PhD Defense by Miao Liu
Title: Egocentric Action Understanding by Learning Embodied Attention
Date: Thursday, June 30, 2022
Time: 12:00 pm to 1:30 pm (EST)
Robotics Ph.D. Candidate
School of Electrical and Computer Engineering
Georgia Institute of Technology
Dr. James M. Rehg (Advisor, School of Interactive Computing, Georgia Institute of Technology)
Dr. Diyi Yang (School of Interactive Computing, Georgia Institute of Technology)
Dr. Zsolt Kira (School of Interactive Computing, Georgia Institute of Technology)
Dr. James Hays (School of Interactive Computing, Georgia Institute of Technology)
Dr. Jitendra Malik (Department of Electrical Engineering and Computer Science, University of California at Berkeley)
Videos captured from wearable cameras, known as egocentric videos, create a continuous record of human daily visual experience, and thereby offer a new perspective for human activity understanding. Importantly, egocentric video aligns gaze, embodied movement, and action in the same “first-person” coordinate system. The rich egocentric cues reflect the attended scene context of an action, and thereby provide novel means for reasoning human daily routines.

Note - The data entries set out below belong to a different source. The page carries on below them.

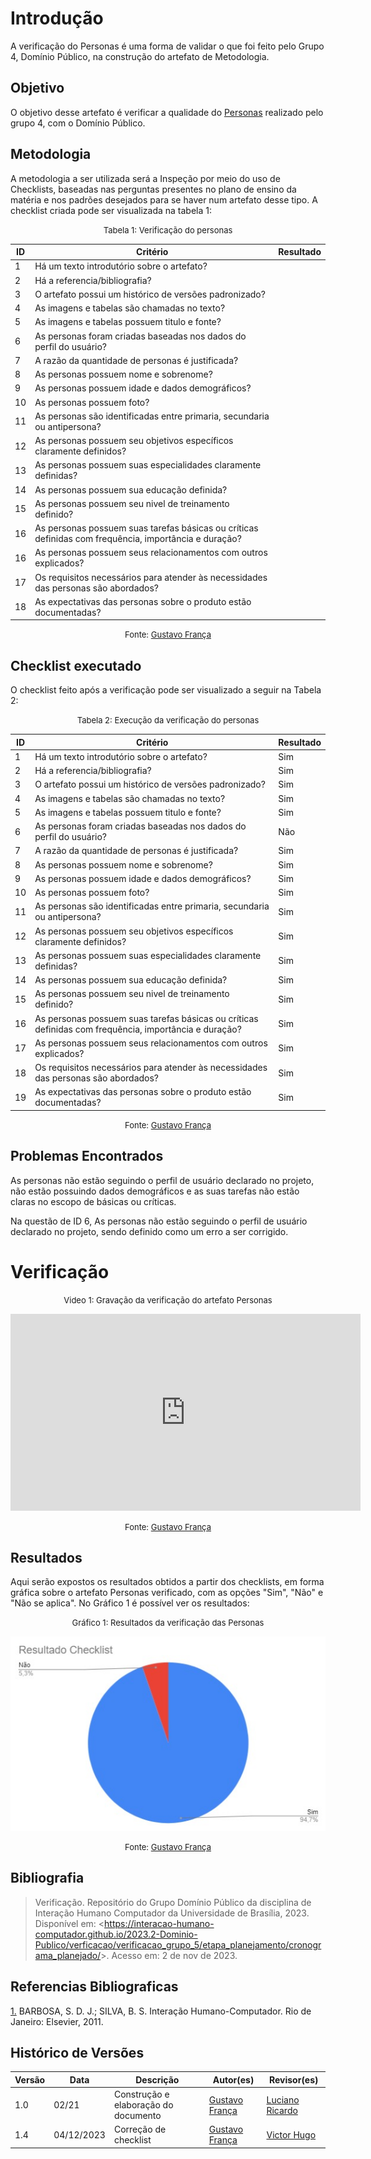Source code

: # Introdução 

A verificação do Personas é uma forma de validar o que foi feito pelo Grupo 4, Domínio Público, na construção do artefato de Metodologia.

## Objetivo

O objetivo desse artefato é verificar a qualidade do [Personas](docs/analise_de_requisitos/personas.md) realizado pelo grupo 4, com o Domínio Público.

## Metodologia

A metodologia a ser utilizada será a Inspeção por meio do uso de Checklists, baseadas nas perguntas presentes no plano de ensino da matéria e nos padrões desejados para se haver num artefato desse tipo. A checklist criada pode ser visualizada na tabela 1:

<center>

<font size="2"><p style="text-align: center">Tabela 1: Verificação do personas</p></font>

| ID  | Critério                                                                                              | Resultado                                                                                             |
| --- | ----------------------------------------------------------------------------------------------------- | ----------------------------------------------------------------------------------------------------- |
| 1   | Há um texto introdutório sobre o artefato?                                                            |                                                                                                       |
| 2   | Há a referencia/bibliografia?                                                                         |                                                                                                       |
| 3   | O artefato possui um histórico de versões padronizado?                                                |                                                                                                       |
| 4   | As imagens e tabelas são chamadas no texto?                                                           |                                                                                                       |
| 5   | As imagens e tabelas possuem titulo e fonte?                                                          |                                                                                                       |
| 6   | As personas foram criadas baseadas nos dados do perfil do usuário?                                    |                                                                                                       |
| 7   | A razão da quantidade de personas é justificada?                                                      |                                                                                                       |
| 8   | As personas possuem nome e sobrenome?                                                                 |                                                                                                       |
| 9   | As personas possuem idade e dados demográficos?                                                       |                                                                                                       |
| 10  | As personas possuem foto?                                                                             |                                                                                                       |
| 11  | As personas são identificadas entre primaria, secundaria ou antipersona?                              |                                                                                                       |
| 12  | As personas possuem seu objetivos específicos claramente definidos?                                   |                                                                                                       |
| 13  | As personas possuem suas especialidades claramente definidas?                                         |                                                                                                       |
| 14  | As personas possuem sua educação definida?                                                            |                                                                                                       |
| 15  | As personas possuem seu nivel de treinamento definido?                                                |                                                                                                       |
| 16  | As personas possuem suas tarefas básicas ou críticas definidas com frequência, importância e duração? |                                                                                                       |
| 16  | As personas possuem seus relacionamentos com outros explicados?                                       |                                                                                                       |
| 17  | Os requisitos necessários para atender às necessidades das personas são abordados?                    |                                                                                                       |
| 18  | As expectativas das personas sobre o produto estão documentadas?                                      |                                                                                                       |

<font size="2"><p style="text-align: center">Fonte: [Gustavo França](https://github.com/gustavofbs)  </p></font>

</center>

## Checklist executado

O checklist feito após a verificação pode ser visualizado a seguir na Tabela 2:

<center>

<font size="2"><p style="text-align: center">Tabela 2: Execução da verificação do personas</p></font>

| ID  | Critério                                                                                              | Resultado                                                                                             |
| --- | ----------------------------------------------------------------------------------------------------- | ----------------------------------------------------------------------------------------------------- |
| 1   | Há um texto introdutório sobre o artefato?                                                            |         Sim                                                                                           |
| 2   | Há a referencia/bibliografia?                                                                         |         Sim                                                                                           |
| 3   | O artefato possui um histórico de versões padronizado?                                                |         Sim                                                                                           |
| 4   | As imagens e tabelas são chamadas no texto?                                                           |         Sim                                                                                           |
| 5   | As imagens e tabelas possuem titulo e fonte?                                                          |         Sim                                                                                           |
| 6   | As personas foram criadas baseadas nos dados do perfil do usuário?                                    |         Não                                                                                           |
| 7   | A razão da quantidade de personas é justificada?                                                      |         Sim                                                                                           |
| 8   | As personas possuem nome e sobrenome?                                                                 |         Sim                                                                                           |
| 9   | As personas possuem idade e dados demográficos?                                                       |         Sim                                                                                           |
| 10  | As personas possuem foto?                                                                             |         Sim                                                                                           |
| 11  | As personas são identificadas entre primaria, secundaria ou antipersona?                              |         Sim                                                                                           |
| 12  | As personas possuem seu objetivos específicos claramente definidos?                                   |         Sim                                                                                           |
| 13  | As personas possuem suas especialidades claramente definidas?                                         |         Sim                                                                                           |
| 14  | As personas possuem sua educação definida?                                                            |         Sim                                                                                           |
| 15  | As personas possuem seu nivel de treinamento definido?                                                |         Sim                                                                                           |
| 16  | As personas possuem suas tarefas básicas ou críticas definidas com frequência, importância e duração? |         Sim                                                                                           |
| 17  | As personas possuem seus relacionamentos com outros explicados?                                       |         Sim                                                                                           |
| 18  | Os requisitos necessários para atender às necessidades das personas são abordados?                    |         Sim                                                                                           |
| 19  | As expectativas das personas sobre o produto estão documentadas?                                      |         Sim                                                                                           |


<font size="2"><p style="text-align: center">Fonte: [Gustavo França](https://github.com/gustavofbs)  </p></font>

</center>

## Problemas Encontrados

As personas não estão seguindo o perfil de usuário declarado no projeto, não estão possuindo dados demográficos e as suas tarefas não estão claras no escopo de básicas ou críticas.

Na questão de ID 6, As personas não estão seguindo o perfil de usuário declarado no projeto, sendo definido como um erro a ser corrigido.

# Verificação

<center>

<font size="2"><p style="text-align: center">Video 1: Gravação da verificação do artefato Personas</p></font>

<iframe width="560" height="315" src="https://www.youtube.com/embed/GRzbFIuKgXM?si=YtRXYyyvJkWd0z1C" title="YouTube video player" frameborder="0" allow="accelerometer; autoplay; clipboard-write; encrypted-media; gyroscope; picture-in-picture; web-share" allowfullscreen></iframe>

<font size="2"><p style="text-align: center">Fonte: [Gustavo França](https://github.com/gustavofbs) </p></font>

</center>

## Resultados 

Aqui serão expostos os resultados obtidos a partir dos checklists, em forma gráfica sobre o artefato Personas verificado, com as opções "Sim", "Não" e "Não se aplica". No Gráfico 1 é possível ver os resultados:

<center>

<font size="2"><p style="text-align: center">Gráfico 1: Resultados da verificação das Personas</p></font>

![Personas](../../../assets/verificacao/personas.jpg)

<font size="2"><p style="text-align: center">Fonte: [Gustavo França](https://github.com/gustavofbs)</p></font>

</center>


## Bibliografia 

> Verificação. Repositório do Grupo Domínio Público da disciplina de Interação Humano Computador da Universidade de Brasília, 2023. Disponível em: <<https://interacao-humano-computador.github.io/2023.2-Dominio-Publico/verficacao/verificacao_grupo_5/etapa_planejamento/cronograma_planejado/>>. Acesso em: 2 de nov de 2023.

## Referencias Bibliograficas

<a id="FRM3" href="#anchor_1">1.</a> BARBOSA, S. D. J.; SILVA, B. S. Interação Humano-Computador. Rio de Janeiro: Elsevier, 2011.

## Histórico de Versões

| Versão | Data       | Descrição                        | Autor(es)                                                                                  | Revisor(es)                                    |
| ------ | ---------- | -------------------------------- | ------------------------------------------------------------------------------------------ | ---------------------------------------------- |
| 1.0 | 02/21 | Construção e elaboração do documento  |[Gustavo França](https://github.com/gustavofbs)| [Luciano Ricardo](https://github.com/l-ricardo) |
|1.4     | 04/12/2023 | Correção de checklist                            | [Gustavo França](https://github.com/gustavofbs) |[Victor Hugo](https://github.com/ViictorHugoo)|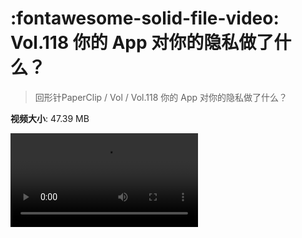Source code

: # :fontawesome-solid-file-video: Vol.118 你的 App 对你的隐私做了什么？

> 回形针PaperClip / Vol / Vol.118 你的 App 对你的隐私做了什么？

**视频大小**: 47.39 MB

<div class="video"><video src="https://file.hsyhx.top/archive/PaperClip/Vol/118.mp4" controls preload>🤔 您的浏览器不支持 video 标签</video></div>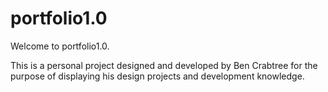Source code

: # portfolio1.0

Welcome to portfolio1.0.

This is a personal project designed and developed by Ben Crabtree
for the purpose of displaying his design projects and development knowledge.

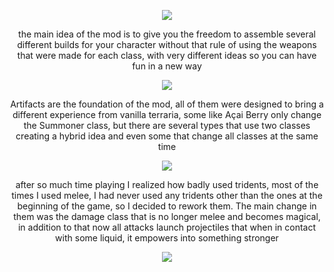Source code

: <p align="center" ><img  src="https://i.imgur.com/L39BVGx.png"/></p>

<p align="center" >the main idea of the mod is to give you the freedom to assemble several different builds for your character without that rule of using the weapons that were made for each class, with very different ideas so you can have fun in a new way
</p>

<p align="center" ><img  src="https://i.imgur.com/WOv6nK6.png"/></p>

<p align="center" >Artifacts are the foundation of the mod, all of them were designed to bring a different experience from vanilla terraria, some like Açai Berry only change the Summoner class, but there are several types that use two classes creating a hybrid idea and even some that change all classes at the same time</p>

<p align="center" ><img  src="https://i.imgur.com/P0VD6u7.png"/></p>
<p style="text-align: center;" >after so much time playing I realized how badly used tridents, most of the times I used melee, I had never used any tridents other than the ones at the beginning of the game, so I decided to rework them. The main change in them was the damage class that is no longer melee and becomes magical, in addition to that now all attacks launch projectiles that when in contact with some liquid, it empowers into something stronger
</p>

<p align="center" ><img  src="https://i.imgur.com/p3NwyzV.png"/></p>
<p align="center" ></p>

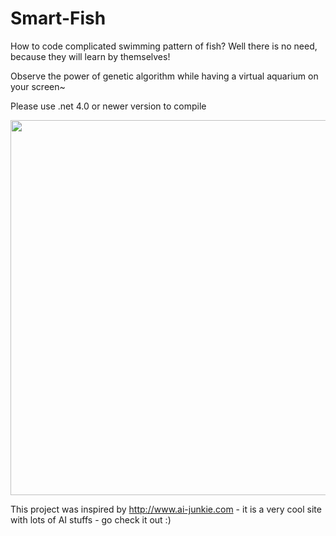 # Smart-Fish
<body>
How to code complicated swimming pattern of fish? Well there is no need, because they will learn by themselves!

Observe the power of genetic algorithm while having a virtual aquarium on your screen~

Please use .net 4.0 or newer version to compile

<img src="http://i124.photobucket.com/albums/p24/moneypig/smart-fish.jpg" width=600>
</body>

This project was inspired by http://www.ai-junkie.com - it is a very cool site with lots of AI stuffs - go check it out :)

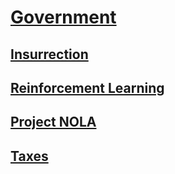 
# [Government](#govt)

## [Insurrection](#blog/pages/blog/govt/insurrection)

## [Reinforcement Learning](#blog/pages/blog/govt/RL)

## [Project NOLA](#blog/pages/blog/govt/nola)


## [Taxes](#blog/pages/blog/govt/taxes/index)

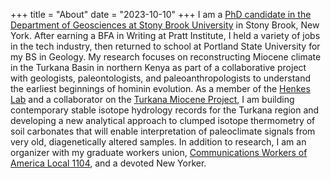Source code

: +++
title = "About"
date  = "2023-10-10"
+++
I am a [PhD candidate in the Department of Geosciences at Stony Brook University](https://www.stonybrook.edu/commcms/geosciences/people/grad-students.php) in Stony Brook, New York. After earning a BFA in Writing at Pratt Institute, I held a variety of jobs in the tech industry, then returned to school at Portland State University for my BS in Geology. My research focuses on reconstructing Miocene climate in the Turkana Basin in northern Kenya as part of a collaborative project with geologists, paleontologists, and paleoanthropologists to understand the earliest beginnings of hominin evolution. As a member of the [Henkes Lab](https://sites.google.com/stonybrook.edu/thehenkeslab) and a collaborator on the [Turkana Miocene Project](http://turkanamiocene.com), I am building contemporary stable isotope hydrology records for the Turkana region and developing a new analytical approach to clumped isotope thermometry of soil carbonates that will enable interpretation of paleoclimate signals from very old, diagenetically altered samples. In addition to research, I am an organizer with my graduate workers union, [Communications Workers of America Local 1104](https://cwaraunion.org/about), and a devoted New Yorker.   
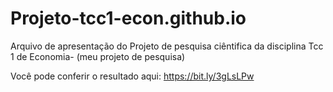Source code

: # Projeto-tcc1-econ.github.io
Arquivo de apresentação do Projeto de pesquisa ciêntifica da disciplina Tcc 1 de Economia- (meu projeto de pesquisa)

Você pode conferir o resultado aqui: https://bit.ly/3gLsLPw

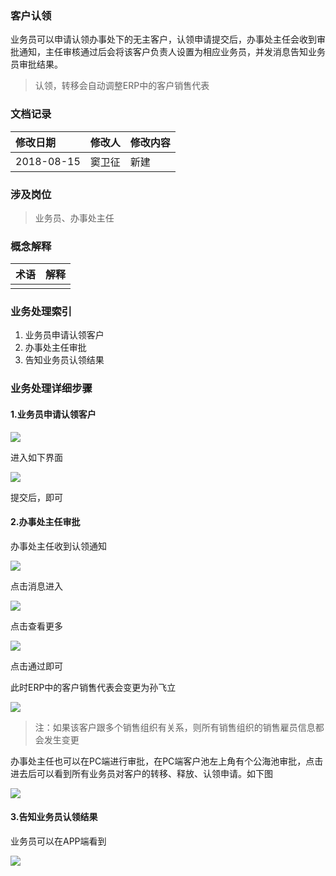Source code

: ### 客户认领

业务员可以申请认领办事处下的无主客户，认领申请提交后，办事处主任会收到审批通知，主任审核通过后会将该客户负责人设置为相应业务员，并发消息告知业务员审批结果。

> 认领，转移会自动调整ERP中的客户销售代表

### 文档记录

| 修改日期 | 修改人 | 修改内容 |
| :--- | :--- | :--- |
| 2018-08-15 | 窦卫征 | 新建 |

### 涉及岗位

> 业务员、办事处主任

### 概念解释

| 术语 | 解释 |
| :--- | :--- |
|  |  |

### 业务处理索引

1. 业务员申请认领客户
2. 办事处主任审批
3. 告知业务员认领结果

### 业务处理详细步骤

#### 1.业务员申请认领客户

![](/assets/ywyrlkh.png)

进入如下界面

![](/assets/rlsqtx.png)

提交后，即可

#### 2.办事处主任审批

办事处主任收到认领通知

![](/assets/bscsprlsq.png)

点击消息进入

![](/assets/rlxxzw.png)

点击查看更多

![](/assets/sprlsq.png)

点击通过即可

此时ERP中的客户销售代表会变更为孙飞立

![](/assets/erpbgfzr.png)

> 注：如果该客户跟多个销售组织有关系，则所有销售组织的销售雇员信息都会发生变更

办事处主任也可以在PC端进行审批，在PC端客户池左上角有个公海池审批，点击进去后可以看到所有业务员对客户的转移、释放、认领申请。如下图

![](/assets/ghcsfsq.png)

#### 3.告知业务员认领结果

业务员可以在APP端看到

![](/assets/rltz.png)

In my thesis work, I describe my efforts on developing novel computational models that learn the embodied egocentric attention for the automatic analysis of egocentric actions. First, I introduce a probabilistic model for learning gaze and actions in egocentric video and further demonstrate that attention can serve as a robust tool for learning motion-aware video representation. Second, I develop a novel deep model to address the challenging problem of jointly recognizing and localizing actions of a mobile user on a known 3D map from egocentric videos. Third, I present a novel deep latent variable model that makes use of human intentional body movement (motor attention) as a key representation for forecasting human-object interaction in egocentric video. Finally, I propose a novel task of future hand segmentation from egocentric videos, and show how explicitly modeling the future head motion can facilitate future hand movement forecasting.